Written by Hudson Crozier
What’s happening: Fact-checkers from the Associated Press flagged our Instagram post, “The 2020 Election Was Declared ‘Illegal,’” as “false” in an effort to decrease our engagement. Days later, USA Today informed us via email that it was working on a fact-check for the same post. We previously reported that suppression of election claims on social media would ramp up ahead of the midterms.
The post in question: We reported on recent court rulings against election procedures used both during and after the 2020 election, and we linked all our sources. The A.P.’s criticisms of our post were largely based on semantics, arguing that these rulings do not “retroactively” apply to the election and that “ruling something ‘unconstitutional’ is not the same as it being ‘illegal.’” However, the post did contain a factual error that we addressed here.
The fact-checking apparatus: Meta, which owns Instagram, partners with “third-party” fact-checkers from these two outlets and others to crack down on “misinformation.” This allows them to flag Instagram posts, thereby removing the posts from the Explore and hashtag pages, reducing their visibility on feeds and stories. Accounts that are repeatedly fact-checked build up penalties that harm reach, engagement, and follower counts.
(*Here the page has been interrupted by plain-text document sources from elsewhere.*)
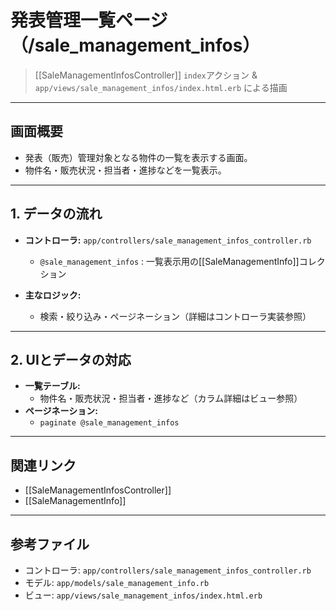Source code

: # 発表管理一覧ページ（/sale_management_infos）

> [[SaleManagementInfosController]] `index`アクション & `app/views/sale_management_infos/index.html.erb` による描画

---

## 画面概要

- 発表（販売）管理対象となる物件の一覧を表示する画面。
- 物件名・販売状況・担当者・進捗などを一覧表示。

---

## 1. データの流れ

- **コントローラ:** `app/controllers/sale_management_infos_controller.rb`
    - `@sale_management_infos` : 一覧表示用の[[SaleManagementInfo]]コレクション

- **主なロジック:**
    - 検索・絞り込み・ページネーション（詳細はコントローラ実装参照）

---

## 2. UIとデータの対応

- **一覧テーブル:**
    - 物件名・販売状況・担当者・進捗など（カラム詳細はビュー参照）
- **ページネーション:**
    - `paginate @sale_management_infos`

---

## 関連リンク
- [[SaleManagementInfosController]]
- [[SaleManagementInfo]]

---

## 参考ファイル
- コントローラ: `app/controllers/sale_management_infos_controller.rb`
- モデル: `app/models/sale_management_info.rb`
- ビュー: `app/views/sale_management_infos/index.html.erb`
Why it matters: These “fact checks” were conducted to make it harder for our audience to see our content, and they succeeded. Mainstream journalists are openly enthusiastic about silencing other journalists and hindering our ability to inform and fulfill our mission. In partnership with Big Tech platforms, which we now know are compromised by the federal government, America’s legacy media are deciding what can and cannot be said about an election.